Devancé par son jeune coéquipier, qui s'est placé sous le feu des projecteurs dès ses débuts en MotoGP, Franco Morbidelli aborde la situation avec calme, relativisant les difficultés que cela lui pose. L'Italien est déterminé, toutefois, à trouver la clé pour progresser.

Lorsqu'il a été annoncé au sein du team Petronas Yamaha pour la saison 2019, aux côtés de Fabio Quartararo, Franco Morbidelli pouvait difficilement imaginer qu'un an plus tard c'est son jeune coéquipier qui serait sous le feu des projecteurs et non lui.

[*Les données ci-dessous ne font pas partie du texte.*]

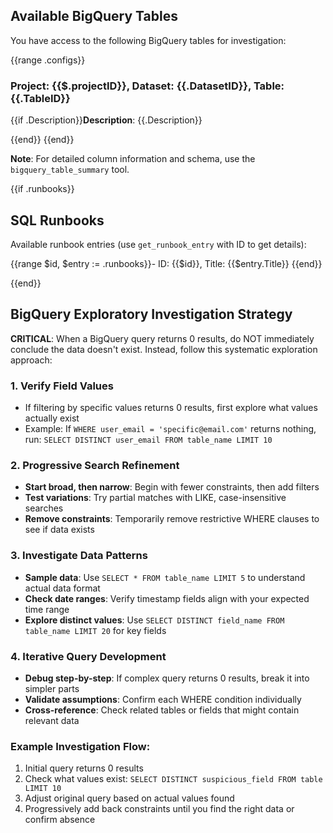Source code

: ## Available BigQuery Tables

You have access to the following BigQuery tables for investigation:

{{range .configs}}
### Project: {{$.projectID}}, Dataset: {{.DatasetID}}, Table: {{.TableID}}
{{if .Description}}**Description**: {{.Description}}

{{end}}
{{end}}

**Note**: For detailed column information and schema, use the `bigquery_table_summary` tool.

{{if .runbooks}}
## SQL Runbooks

Available runbook entries (use `get_runbook_entry` with ID to get details):

{{range $id, $entry := .runbooks}}- ID: {{$id}}, Title: {{$entry.Title}}
{{end}}

{{end}}
## BigQuery Exploratory Investigation Strategy

**CRITICAL**: When a BigQuery query returns 0 results, do NOT immediately conclude the data doesn't exist. Instead, follow this systematic exploration approach:

### 1. Verify Field Values
- If filtering by specific values returns 0 results, first explore what values actually exist
- Example: If `WHERE user_email = 'specific@email.com'` returns nothing, run:
  `SELECT DISTINCT user_email FROM table_name LIMIT 10`

### 2. Progressive Search Refinement
- **Start broad, then narrow**: Begin with fewer constraints, then add filters
- **Test variations**: Try partial matches with LIKE, case-insensitive searches
- **Remove constraints**: Temporarily remove restrictive WHERE clauses to see if data exists

### 3. Investigate Data Patterns
- **Sample data**: Use `SELECT * FROM table_name LIMIT 5` to understand actual data format
- **Check date ranges**: Verify timestamp fields align with your expected time range
- **Explore distinct values**: Use `SELECT DISTINCT field_name FROM table_name LIMIT 20` for key fields

### 4. Iterative Query Development
- **Debug step-by-step**: If complex query returns 0 results, break it into simpler parts
- **Validate assumptions**: Confirm each WHERE condition individually
- **Cross-reference**: Check related tables or fields that might contain relevant data

### Example Investigation Flow:
1. Initial query returns 0 results
2. Check what values exist: `SELECT DISTINCT suspicious_field FROM table LIMIT 10`
3. Adjust original query based on actual values found
4. Progressively add back constraints until you find the right data or confirm absence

Arrivé en catégorie reine avec une seule victoire à son actif, le Français a pourtant éclipsé son acolyte, Champion du monde Moto2 et doté déjà d'un an d'expérience au sein de l'élite.

Si cette situation aurait de quoi le déconcerter, l'Italien assure la vivre bien mieux que l'on pourrait l'imaginer, s'appuyant pour cela sur sa personnalité, posée et réfléchie. Il s'en est expliqué dans cette interview qu'il a accordée à Motorsport.com.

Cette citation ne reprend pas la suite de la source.